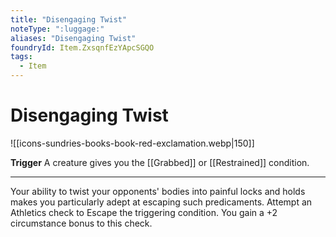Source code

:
 ```yaml
---
title: "Disengaging Twist"
noteType: ":luggage:"
aliases: "Disengaging Twist"
foundryId: Item.ZxsqnfEzYApcSGQO
tags:
  - Item
---
```


# Disengaging Twist
![[icons-sundries-books-book-red-exclamation.webp|150]]

**Trigger** A creature gives you the [[Grabbed]] or [[Restrained]] condition.

* * *

Your ability to twist your opponents' bodies into painful locks and holds makes you particularly adept at escaping such predicaments. Attempt an Athletics check to Escape the triggering condition. You gain a +2 circumstance bonus to this check.
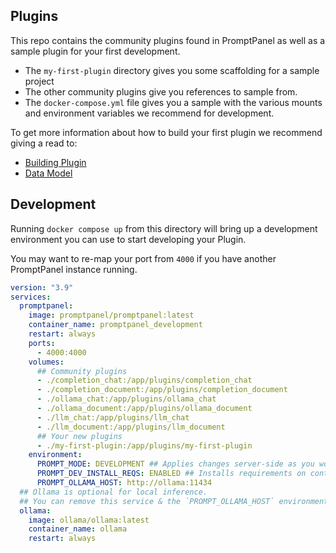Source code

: ## Plugins

This repo contains the community plugins found in PromptPanel as well as a sample plugin for your first development.

- The `my-first-plugin` directory gives you some scaffolding for a sample project
- The other community plugins give you references to sample from.
- The `docker-compose.yml` file gives you a sample with the various mounts and environment variables we recommend for development.


To get more information about how to build your first plugin we recommend giving a read to: 

- <a href="https://promptpanel.com/plugin-authoring/building-plugins/" target="_new">Building Plugin</a>
- <a href="https://promptpanel.com/overview/data-model/" target="_new">Data Model</a>

## Development

Running `docker compose up` from this directory will bring up a development environment you can use to start developing your Plugin.

You may want to re-map your port from `4000` if you have another PromptPanel instance running.

```yaml
version: "3.9"
services:
  promptpanel:
    image: promptpanel/promptpanel:latest
    container_name: promptpanel_development
    restart: always
    ports:
      - 4000:4000
    volumes:
      ## Community plugins
      - ./completion_chat:/app/plugins/completion_chat
      - ./completion_document:/app/plugins/completion_document
      - ./ollama_chat:/app/plugins/ollama_chat
      - ./ollama_document:/app/plugins/ollama_document
      - ./llm_chat:/app/plugins/llm_chat
      - ./llm_document:/app/plugins/llm_document
      ## Your new plugins
      - ./my-first-plugin:/app/plugins/my-first-plugin
    environment:
      PROMPT_MODE: DEVELOPMENT ## Applies changes server-side as you work.
      PROMPT_DEV_INSTALL_REQS: ENABLED ## Installs requirements on container startup.
      PROMPT_OLLAMA_HOST: http://ollama:11434
  ## Ollama is optional for local inference.
  ## You can remove this service & the `PROMPT_OLLAMA_HOST` environment variable in order to disable local inference.
  ollama: 
    image: ollama/ollama:latest
    container_name: ollama
    restart: always
```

::::::

Pull out each line of the listing that holds the string "https".

- <a href="https://promptpanel.com/plugin-authoring/building-plugins/" target="_new">Building Plugin</a>
- <a href="https://promptpanel.com/overview/data-model/" target="_new">Data Model</a>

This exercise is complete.